Cell death is the event of a biological cell ceasing to carry out its functions. This may be the result of the natural process of old cells dying and being replaced by new ones, or may result from such factors as disease, localized injury, or the death of the organism of which the cells are part. Apoptosis or Type I cell-death, and autophagy or Type II cell-death are both forms of programmed cell death, while necrosis is a non-physiological process that occurs as a result of infection or injury.
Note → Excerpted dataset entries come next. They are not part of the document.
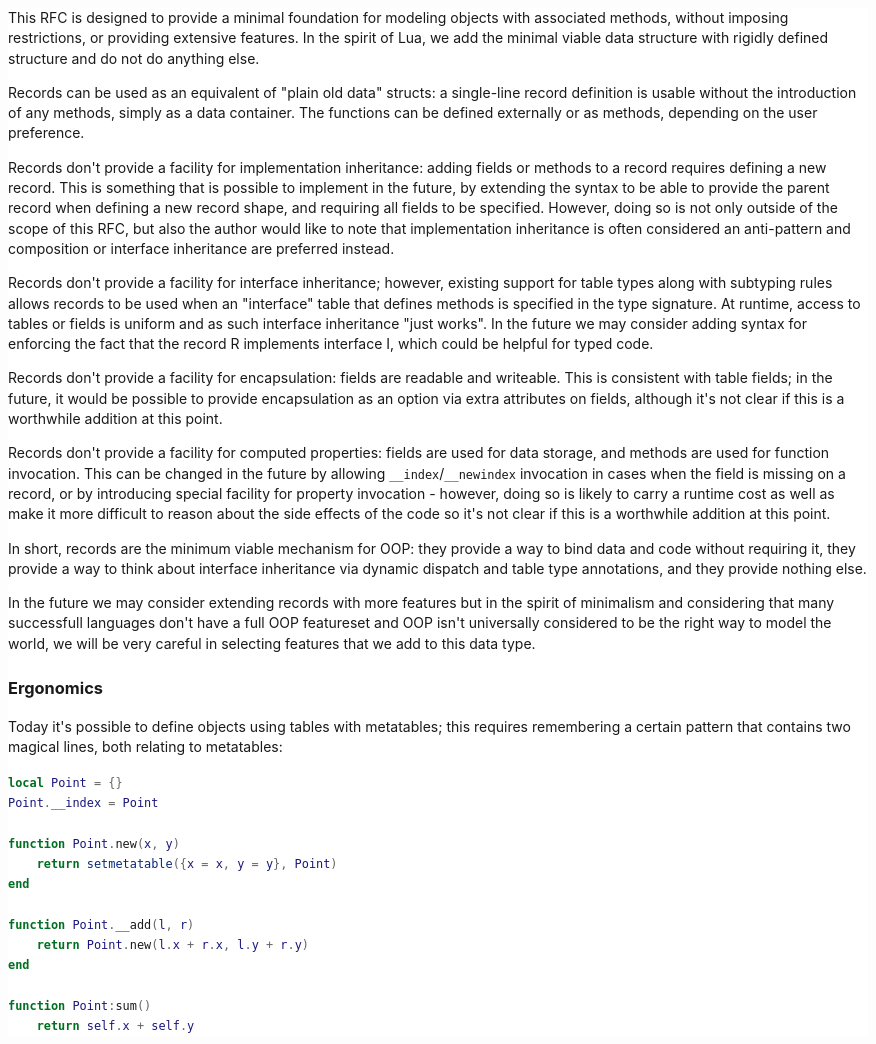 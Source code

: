 This RFC is designed to provide a minimal foundation for modeling objects with associated methods, without imposing restrictions, or providing extensive features. In the spirit of Lua, we add the minimal viable data structure
with rigidly defined structure and do not do anything else.

Records can be used as an equivalent of "plain old data" structs: a single-line record definition is usable without the introduction of any methods, simply as a data container. The functions can be defined externally or as methods,
depending on the user preference.

Records don't provide a facility for implementation inheritance: adding fields or methods to a record requires defining a new record. This is something that is possible to implement in the future, by extending the syntax to be able to
provide the parent record when defining a new record shape, and requiring all fields to be specified. However, doing so is not only outside of the scope of this RFC, but also the author would like to note that implementation inheritance
is often considered an anti-pattern and composition or interface inheritance are preferred instead.

Records don't provide a facility for interface inheritance; however, existing support for table types along with subtyping rules allows records to be used when an "interface" table that defines methods is specified in the type signature.
At runtime, access to tables or fields is uniform and as such interface inheritance "just works". In the future we may consider adding syntax for enforcing the fact that the record R implements interface I, which could be helpful for typed code.

Records don't provide a facility for encapsulation: fields are readable and writeable. This is consistent with table fields; in the future, it would be possible to provide encapsulation as an option via extra attributes on fields, although
it's not clear if this is a worthwhile addition at this point.

Records don't provide a facility for computed properties: fields are used for data storage, and methods are used for function invocation. This can be changed in the future by allowing `__index`/`__newindex` invocation in cases when the field
is missing on a record, or by introducing special facility for property invocation - however, doing so is likely to carry a runtime cost as well as make it more difficult to reason about the side effects of the code so it's not clear if this is
a worthwhile addition at this point.

In short, records are the minimum viable mechanism for OOP: they provide a way to bind data and code without requiring it, they provide a way to think about interface inheritance via dynamic dispatch and table type annotations, and they provide
nothing else.

In the future we may consider extending records with more features but in the spirit of minimalism and considering that many successfull languages don't have a full OOP featureset and OOP isn't universally considered to be the right
way to model the world, we will be very careful in selecting features that we add to this data type.

### Ergonomics

Today it's possible to define objects using tables with metatables; this requires remembering a certain pattern that contains two magical lines, both relating to metatables:

```lua
local Point = {}
Point.__index = Point

function Point.new(x, y)
    return setmetatable({x = x, y = y}, Point)
end

function Point.__add(l, r)
    return Point.new(l.x + r.x, l.y + r.y)
end

function Point:sum()
    return self.x + self.y
```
Necroptosis is specific to vertebrates and may have originated as an additional defense to pathogens. Necroptosis also acts as an alternative "fail-safe" cell death pathway in cases where cells are unable to undergo apoptosis, such as during viral infection in which apoptosis signaling proteins are blocked by the virus.
As one of the major cancers threatening human health, Breast Cancer (BC) has become the health concern of WHO (World Health Organization) all the year round. In recent years, new cases of BC have gradually increased, reaching 11.7% in 2020. In terms of treatment, the cell death is a basic way to treat cancer, and necroptosis is found to be a programmed form of necrotic cell death, which is related to cancer progression, metastasis and immune monitoring. In this study, the influence and role of Necroptosis-Related Genes (NRGs) in BC were analyzed, and the subtypes, prognostic model and subgroups were studied, respectively.
Four aspects were included in the research content. 1) Difference analysis. The Wilcoxon Test was applied to identify differences between normal people and BC patients. 2) Sub-type analysis. Based on Cox regression analysis, the key genes related to prognosis were extracted and applied to the Consensus clustering technology. Subsequently, after obtaining the subtypes, the Wilcoxon Test was applied to extract the differential genes of subtypes. 3) Prognostic analysis. Further, according to the survival time and state of patients, the genes related to the severity of the disease were extracted by the Cox regression, and the classification modeling of high- and low-risk was carried out by Lasso. 4) Sub-group analysis. Combined with the high- and low-risk labels of patients, the composition of differential genes was further analyzed. Subsequently, GO, KEGG, ssGSEA analyses were performed separately.
1) There are differences in gene expression between normal and BC patients. The results showed that, PLK1, CDKN2A and TERT were significantly different genes with |LogFC| > 2. In addition, PPI (Protein–Protein Interaction) demonstrated that CASP8, TRAF2, TNFRSF1A, HSP90AA1, CYLD, and FADD were hubs in the network. Moreover, co-expression relationship of these genes can be found in the correlation graph.
2) Unsupervised techniques suggested that there are 2 subtype characteristics in BC patients. The clustering results obtained the detailed clinical information of the 2 subtypes, and the survival analysis showed that different subtypes had different survival states. Similarly, the heat map also verified that these 2 types had different gene expression.
3) The validation demonstrated that the prognostic model has good effect. On the one hand, we found that 'BCL2', 'FLT3', and 'PLK1' were the main genes with different expression levels in high- and low-risk patients. On the other hand, not only the ROC, risk curve and survival curve were verified, but also the PCA distribution and forest plots were demonstrated. These results showed that our model has good prognostic effect.
4) There were some differences in immune scores between high- and low-risk groups. A total of 94 genes were differentially expressed in different groups. Immune cell analysis and pathway analysis showed that, in general, immune scores of low-risk subgroup were higher than that in the high-risk subgroup.